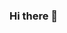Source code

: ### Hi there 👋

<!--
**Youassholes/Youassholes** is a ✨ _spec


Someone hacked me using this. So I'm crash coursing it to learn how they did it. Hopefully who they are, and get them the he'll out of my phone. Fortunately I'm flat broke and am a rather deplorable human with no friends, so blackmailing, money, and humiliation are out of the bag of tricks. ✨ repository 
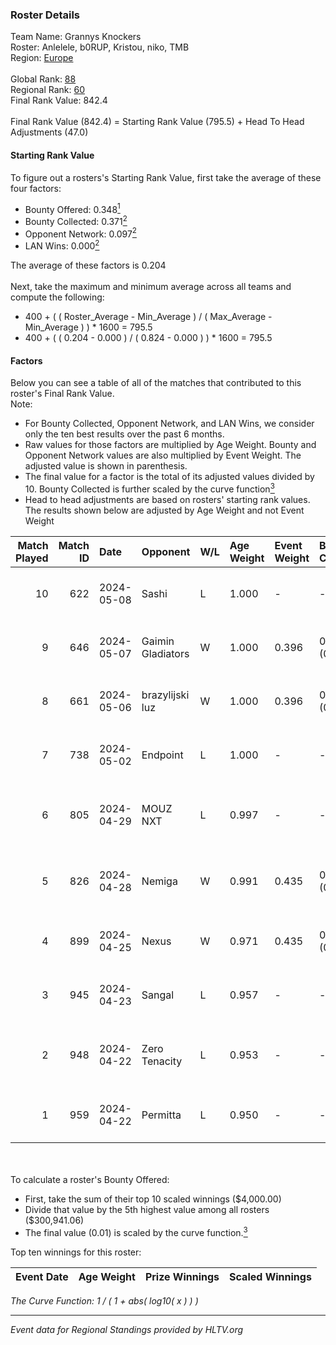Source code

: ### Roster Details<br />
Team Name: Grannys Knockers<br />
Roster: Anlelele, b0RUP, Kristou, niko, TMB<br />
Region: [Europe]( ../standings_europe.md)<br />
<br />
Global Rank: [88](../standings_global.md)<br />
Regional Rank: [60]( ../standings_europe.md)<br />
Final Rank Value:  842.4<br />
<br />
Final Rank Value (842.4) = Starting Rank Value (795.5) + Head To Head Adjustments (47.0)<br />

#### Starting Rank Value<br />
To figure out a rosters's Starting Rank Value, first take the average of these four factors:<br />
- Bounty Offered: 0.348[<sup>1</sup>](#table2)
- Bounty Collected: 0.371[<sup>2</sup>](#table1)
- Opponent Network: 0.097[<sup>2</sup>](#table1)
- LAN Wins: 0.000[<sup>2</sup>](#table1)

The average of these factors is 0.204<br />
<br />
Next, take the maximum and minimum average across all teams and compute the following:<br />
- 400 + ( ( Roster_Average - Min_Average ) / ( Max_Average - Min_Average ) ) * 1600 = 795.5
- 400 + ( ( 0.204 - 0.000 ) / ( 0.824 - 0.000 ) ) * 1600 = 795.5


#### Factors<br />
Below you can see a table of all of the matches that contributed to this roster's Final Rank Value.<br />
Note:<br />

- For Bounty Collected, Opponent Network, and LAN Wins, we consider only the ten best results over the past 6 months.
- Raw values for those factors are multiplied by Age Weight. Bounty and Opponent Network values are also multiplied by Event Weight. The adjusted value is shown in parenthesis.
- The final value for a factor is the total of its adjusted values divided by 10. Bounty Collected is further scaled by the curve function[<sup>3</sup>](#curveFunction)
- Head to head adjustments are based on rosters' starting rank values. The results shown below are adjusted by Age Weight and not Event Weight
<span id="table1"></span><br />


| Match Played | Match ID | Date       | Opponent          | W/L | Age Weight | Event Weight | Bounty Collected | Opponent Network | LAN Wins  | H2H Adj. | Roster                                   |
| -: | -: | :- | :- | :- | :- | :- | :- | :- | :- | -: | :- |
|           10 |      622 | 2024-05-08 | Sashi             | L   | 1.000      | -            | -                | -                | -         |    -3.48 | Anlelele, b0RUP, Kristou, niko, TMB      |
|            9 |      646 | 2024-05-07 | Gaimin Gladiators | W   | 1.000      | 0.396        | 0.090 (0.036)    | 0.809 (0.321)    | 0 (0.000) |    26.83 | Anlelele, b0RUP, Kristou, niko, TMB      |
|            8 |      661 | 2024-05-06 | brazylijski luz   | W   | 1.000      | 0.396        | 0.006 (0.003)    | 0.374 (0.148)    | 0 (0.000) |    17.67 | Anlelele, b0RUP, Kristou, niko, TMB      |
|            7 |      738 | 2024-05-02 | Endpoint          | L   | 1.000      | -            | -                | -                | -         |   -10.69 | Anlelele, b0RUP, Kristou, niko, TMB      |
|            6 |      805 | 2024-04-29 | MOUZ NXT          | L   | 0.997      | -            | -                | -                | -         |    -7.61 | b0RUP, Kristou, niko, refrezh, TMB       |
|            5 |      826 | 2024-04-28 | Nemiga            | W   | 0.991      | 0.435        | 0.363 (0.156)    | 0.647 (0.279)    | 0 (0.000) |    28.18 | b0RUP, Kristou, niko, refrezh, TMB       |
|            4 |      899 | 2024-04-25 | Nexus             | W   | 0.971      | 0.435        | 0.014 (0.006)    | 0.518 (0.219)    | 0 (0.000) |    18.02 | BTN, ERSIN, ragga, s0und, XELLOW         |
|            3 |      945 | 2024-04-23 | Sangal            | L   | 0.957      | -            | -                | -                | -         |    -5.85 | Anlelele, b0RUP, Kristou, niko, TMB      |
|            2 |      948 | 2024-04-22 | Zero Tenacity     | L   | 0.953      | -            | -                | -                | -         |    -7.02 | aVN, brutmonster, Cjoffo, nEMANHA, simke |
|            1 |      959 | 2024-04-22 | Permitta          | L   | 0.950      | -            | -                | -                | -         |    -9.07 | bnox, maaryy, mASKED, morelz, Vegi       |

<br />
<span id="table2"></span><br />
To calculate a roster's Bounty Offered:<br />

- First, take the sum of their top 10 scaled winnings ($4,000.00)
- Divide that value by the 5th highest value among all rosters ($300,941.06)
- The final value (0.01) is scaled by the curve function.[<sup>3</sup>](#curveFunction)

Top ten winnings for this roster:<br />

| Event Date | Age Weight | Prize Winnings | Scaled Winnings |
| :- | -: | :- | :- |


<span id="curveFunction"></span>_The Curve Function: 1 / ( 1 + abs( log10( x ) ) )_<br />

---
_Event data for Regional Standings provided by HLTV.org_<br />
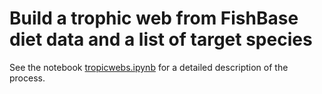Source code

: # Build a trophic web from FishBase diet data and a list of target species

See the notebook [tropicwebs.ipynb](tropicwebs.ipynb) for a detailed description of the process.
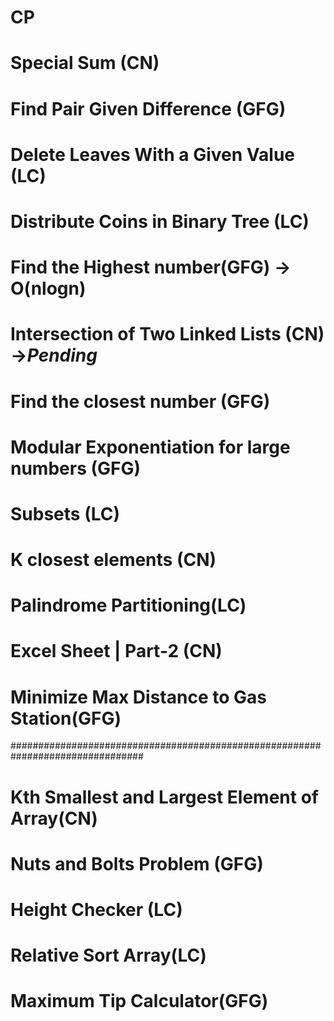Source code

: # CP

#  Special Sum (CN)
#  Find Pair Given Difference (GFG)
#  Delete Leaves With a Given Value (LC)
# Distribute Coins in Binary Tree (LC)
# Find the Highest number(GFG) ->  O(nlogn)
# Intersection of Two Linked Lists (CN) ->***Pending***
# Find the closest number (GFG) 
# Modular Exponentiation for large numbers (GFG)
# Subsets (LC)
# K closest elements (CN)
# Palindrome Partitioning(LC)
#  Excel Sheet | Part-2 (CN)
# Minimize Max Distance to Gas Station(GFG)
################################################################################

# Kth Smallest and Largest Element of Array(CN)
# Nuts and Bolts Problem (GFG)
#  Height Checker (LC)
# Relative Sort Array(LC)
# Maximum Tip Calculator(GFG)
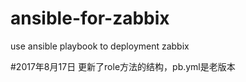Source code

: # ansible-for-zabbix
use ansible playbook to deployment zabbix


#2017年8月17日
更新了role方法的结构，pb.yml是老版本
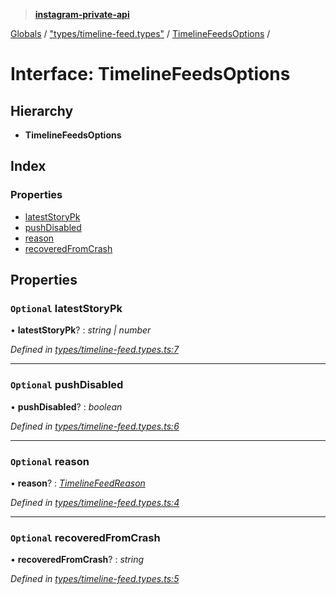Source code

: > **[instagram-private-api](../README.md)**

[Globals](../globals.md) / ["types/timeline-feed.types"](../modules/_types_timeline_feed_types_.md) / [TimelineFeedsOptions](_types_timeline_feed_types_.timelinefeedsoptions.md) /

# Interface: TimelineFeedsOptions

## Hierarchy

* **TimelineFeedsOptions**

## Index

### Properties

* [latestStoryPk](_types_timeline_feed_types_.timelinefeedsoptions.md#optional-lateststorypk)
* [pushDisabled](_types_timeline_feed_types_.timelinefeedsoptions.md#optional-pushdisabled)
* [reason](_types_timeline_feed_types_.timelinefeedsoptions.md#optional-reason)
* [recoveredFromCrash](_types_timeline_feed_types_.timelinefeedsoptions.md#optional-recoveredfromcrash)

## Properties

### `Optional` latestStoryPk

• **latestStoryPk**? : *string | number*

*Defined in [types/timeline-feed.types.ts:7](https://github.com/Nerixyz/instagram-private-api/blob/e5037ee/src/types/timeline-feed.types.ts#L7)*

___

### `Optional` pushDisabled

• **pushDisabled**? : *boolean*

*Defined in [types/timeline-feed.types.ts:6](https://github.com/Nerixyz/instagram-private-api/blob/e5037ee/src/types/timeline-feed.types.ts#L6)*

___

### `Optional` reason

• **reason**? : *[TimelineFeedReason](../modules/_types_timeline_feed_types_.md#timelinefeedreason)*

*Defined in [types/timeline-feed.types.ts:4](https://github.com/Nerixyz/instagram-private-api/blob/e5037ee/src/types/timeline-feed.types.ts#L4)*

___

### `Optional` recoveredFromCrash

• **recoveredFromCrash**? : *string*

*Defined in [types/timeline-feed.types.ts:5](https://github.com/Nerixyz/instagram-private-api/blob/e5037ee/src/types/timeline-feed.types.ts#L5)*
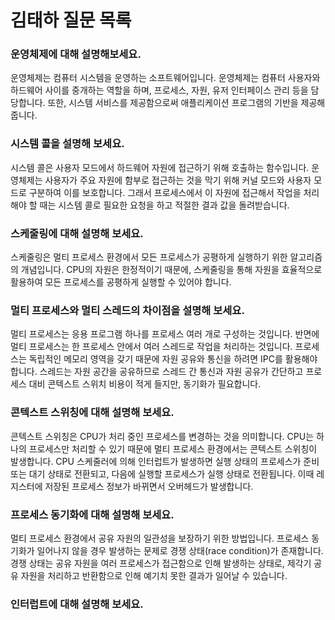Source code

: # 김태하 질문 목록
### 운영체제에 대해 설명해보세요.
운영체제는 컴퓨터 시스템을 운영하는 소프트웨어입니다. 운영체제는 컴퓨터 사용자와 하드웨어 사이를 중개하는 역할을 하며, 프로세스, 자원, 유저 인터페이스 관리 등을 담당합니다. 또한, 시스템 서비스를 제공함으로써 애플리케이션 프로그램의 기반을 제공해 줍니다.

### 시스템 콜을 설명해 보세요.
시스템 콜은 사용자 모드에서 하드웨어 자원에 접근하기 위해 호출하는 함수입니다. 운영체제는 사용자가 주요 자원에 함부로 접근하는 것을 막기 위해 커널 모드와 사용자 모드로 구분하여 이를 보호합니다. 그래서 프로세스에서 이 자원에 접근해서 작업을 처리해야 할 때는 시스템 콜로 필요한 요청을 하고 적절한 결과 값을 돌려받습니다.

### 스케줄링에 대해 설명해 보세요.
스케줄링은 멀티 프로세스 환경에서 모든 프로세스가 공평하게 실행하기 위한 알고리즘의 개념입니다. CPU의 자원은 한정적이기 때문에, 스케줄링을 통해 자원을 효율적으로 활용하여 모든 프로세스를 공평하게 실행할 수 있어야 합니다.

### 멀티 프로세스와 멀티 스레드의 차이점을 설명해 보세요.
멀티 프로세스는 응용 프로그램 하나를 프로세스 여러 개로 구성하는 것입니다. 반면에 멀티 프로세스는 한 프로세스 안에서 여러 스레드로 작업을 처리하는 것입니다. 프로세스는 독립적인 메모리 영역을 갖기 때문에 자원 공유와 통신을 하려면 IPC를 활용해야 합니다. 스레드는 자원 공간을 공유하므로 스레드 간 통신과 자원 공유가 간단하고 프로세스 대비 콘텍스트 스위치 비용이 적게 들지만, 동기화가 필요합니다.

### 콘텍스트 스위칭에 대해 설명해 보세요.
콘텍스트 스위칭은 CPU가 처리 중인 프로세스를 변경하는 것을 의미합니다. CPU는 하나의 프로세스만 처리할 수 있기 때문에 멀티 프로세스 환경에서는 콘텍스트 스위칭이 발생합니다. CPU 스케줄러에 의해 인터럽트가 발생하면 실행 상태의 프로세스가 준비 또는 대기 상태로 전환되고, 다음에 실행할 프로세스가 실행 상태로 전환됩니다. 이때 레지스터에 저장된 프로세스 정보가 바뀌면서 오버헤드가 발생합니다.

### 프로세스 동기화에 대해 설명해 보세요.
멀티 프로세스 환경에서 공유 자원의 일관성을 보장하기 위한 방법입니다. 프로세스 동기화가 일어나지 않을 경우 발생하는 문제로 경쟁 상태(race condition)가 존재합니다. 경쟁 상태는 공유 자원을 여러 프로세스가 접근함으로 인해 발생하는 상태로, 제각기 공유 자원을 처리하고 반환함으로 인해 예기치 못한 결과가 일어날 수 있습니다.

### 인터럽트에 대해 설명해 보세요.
......
• [The problem]: Across the listing above, count every line containing the string "curveFunction" and give the result with no comment.

• [Response area]: 3